## Aim of the exercise
Show, from the entries below, every line in which "index" appears.

## Input for this task

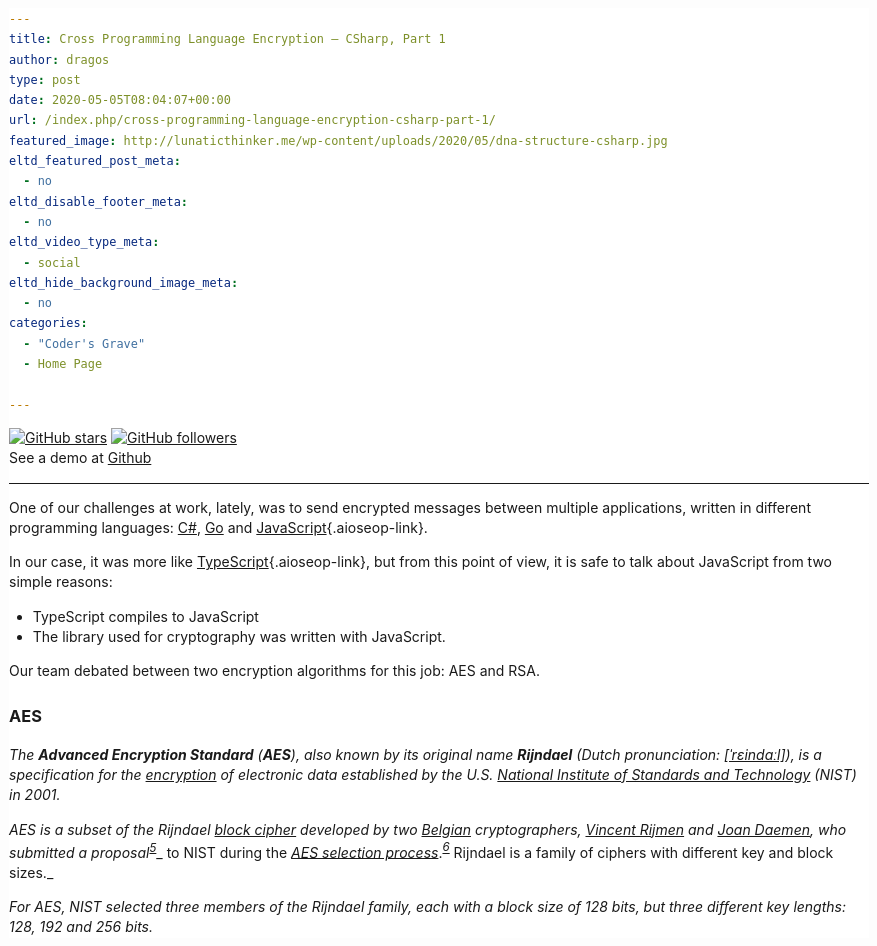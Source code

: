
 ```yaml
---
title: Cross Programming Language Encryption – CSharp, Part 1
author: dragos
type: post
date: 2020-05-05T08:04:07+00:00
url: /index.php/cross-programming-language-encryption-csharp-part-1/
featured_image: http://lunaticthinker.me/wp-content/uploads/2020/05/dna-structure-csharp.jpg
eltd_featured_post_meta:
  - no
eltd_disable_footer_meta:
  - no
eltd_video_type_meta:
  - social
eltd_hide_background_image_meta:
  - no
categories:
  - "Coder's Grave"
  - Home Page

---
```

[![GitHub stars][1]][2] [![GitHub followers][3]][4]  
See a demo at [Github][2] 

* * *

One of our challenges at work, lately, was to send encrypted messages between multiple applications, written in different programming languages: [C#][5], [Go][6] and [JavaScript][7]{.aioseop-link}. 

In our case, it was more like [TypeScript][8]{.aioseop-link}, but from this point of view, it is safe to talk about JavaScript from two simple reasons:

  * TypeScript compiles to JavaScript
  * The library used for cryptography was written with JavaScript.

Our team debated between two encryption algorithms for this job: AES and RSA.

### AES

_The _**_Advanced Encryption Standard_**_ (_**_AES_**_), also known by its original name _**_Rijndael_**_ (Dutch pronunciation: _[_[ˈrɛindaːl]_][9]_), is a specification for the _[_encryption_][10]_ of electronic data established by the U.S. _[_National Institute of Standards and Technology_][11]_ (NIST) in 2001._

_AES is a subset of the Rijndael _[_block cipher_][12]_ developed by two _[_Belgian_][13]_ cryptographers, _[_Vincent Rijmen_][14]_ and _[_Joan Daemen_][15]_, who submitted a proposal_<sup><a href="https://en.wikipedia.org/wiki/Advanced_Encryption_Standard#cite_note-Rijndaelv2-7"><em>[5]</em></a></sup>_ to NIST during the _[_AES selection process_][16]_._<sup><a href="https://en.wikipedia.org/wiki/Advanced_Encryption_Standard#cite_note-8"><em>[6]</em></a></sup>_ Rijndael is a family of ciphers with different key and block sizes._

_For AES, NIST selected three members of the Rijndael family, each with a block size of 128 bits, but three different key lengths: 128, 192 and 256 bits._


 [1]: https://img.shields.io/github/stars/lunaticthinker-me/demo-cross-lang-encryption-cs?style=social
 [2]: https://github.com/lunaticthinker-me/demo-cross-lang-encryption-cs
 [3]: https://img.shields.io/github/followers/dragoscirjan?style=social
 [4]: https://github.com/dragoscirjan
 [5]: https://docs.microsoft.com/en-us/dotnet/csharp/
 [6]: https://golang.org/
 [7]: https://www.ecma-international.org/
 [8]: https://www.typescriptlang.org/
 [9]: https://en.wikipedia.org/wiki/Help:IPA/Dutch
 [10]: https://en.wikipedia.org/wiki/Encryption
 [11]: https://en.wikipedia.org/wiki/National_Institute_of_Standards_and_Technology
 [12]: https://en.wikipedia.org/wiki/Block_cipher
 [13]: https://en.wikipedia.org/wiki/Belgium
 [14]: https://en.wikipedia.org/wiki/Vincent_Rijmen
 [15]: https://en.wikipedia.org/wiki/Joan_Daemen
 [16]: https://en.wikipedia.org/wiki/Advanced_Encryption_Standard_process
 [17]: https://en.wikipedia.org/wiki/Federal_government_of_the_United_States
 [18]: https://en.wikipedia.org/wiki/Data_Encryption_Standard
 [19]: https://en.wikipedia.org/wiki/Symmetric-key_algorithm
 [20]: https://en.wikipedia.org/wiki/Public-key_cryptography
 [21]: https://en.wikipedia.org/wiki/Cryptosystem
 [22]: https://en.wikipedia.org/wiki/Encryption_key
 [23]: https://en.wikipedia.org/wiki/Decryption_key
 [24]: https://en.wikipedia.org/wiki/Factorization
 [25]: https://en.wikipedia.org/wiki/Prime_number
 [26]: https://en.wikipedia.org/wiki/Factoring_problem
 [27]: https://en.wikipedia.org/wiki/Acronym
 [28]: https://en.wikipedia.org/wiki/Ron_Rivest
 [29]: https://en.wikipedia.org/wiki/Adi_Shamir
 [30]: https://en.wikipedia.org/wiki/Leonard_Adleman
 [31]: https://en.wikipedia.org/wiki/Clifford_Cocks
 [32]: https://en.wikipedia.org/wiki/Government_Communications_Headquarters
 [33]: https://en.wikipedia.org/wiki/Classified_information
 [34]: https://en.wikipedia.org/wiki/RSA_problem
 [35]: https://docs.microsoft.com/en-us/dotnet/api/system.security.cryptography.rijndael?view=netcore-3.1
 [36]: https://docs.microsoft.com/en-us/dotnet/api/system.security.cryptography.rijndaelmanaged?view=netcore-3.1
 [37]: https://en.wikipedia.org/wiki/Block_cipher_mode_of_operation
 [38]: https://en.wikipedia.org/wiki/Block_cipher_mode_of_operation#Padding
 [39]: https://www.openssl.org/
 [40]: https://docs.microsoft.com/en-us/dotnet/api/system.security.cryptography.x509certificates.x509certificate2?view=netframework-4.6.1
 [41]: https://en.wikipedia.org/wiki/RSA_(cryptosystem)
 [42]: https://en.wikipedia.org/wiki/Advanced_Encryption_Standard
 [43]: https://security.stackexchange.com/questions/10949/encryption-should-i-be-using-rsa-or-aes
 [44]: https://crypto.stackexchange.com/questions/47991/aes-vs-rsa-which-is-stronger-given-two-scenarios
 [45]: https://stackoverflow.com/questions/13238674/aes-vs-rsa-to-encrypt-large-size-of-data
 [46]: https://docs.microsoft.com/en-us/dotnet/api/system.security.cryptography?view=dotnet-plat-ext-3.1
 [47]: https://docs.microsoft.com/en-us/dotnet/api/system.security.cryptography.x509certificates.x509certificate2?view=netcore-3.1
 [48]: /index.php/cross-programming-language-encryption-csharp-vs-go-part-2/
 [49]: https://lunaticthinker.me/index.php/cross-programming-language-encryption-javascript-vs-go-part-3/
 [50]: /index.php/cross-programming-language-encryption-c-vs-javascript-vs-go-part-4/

## Solution to the problem
url: /index.php/cross-programming-language-encryption-csharp-part-1/
 [48]: /index.php/cross-programming-language-encryption-csharp-vs-go-part-2/
 [49]: https://lunaticthinker.me/index.php/cross-programming-language-encryption-javascript-vs-go-part-3/
 [50]: /index.php/cross-programming-language-encryption-c-vs-javascript-vs-go-part-4/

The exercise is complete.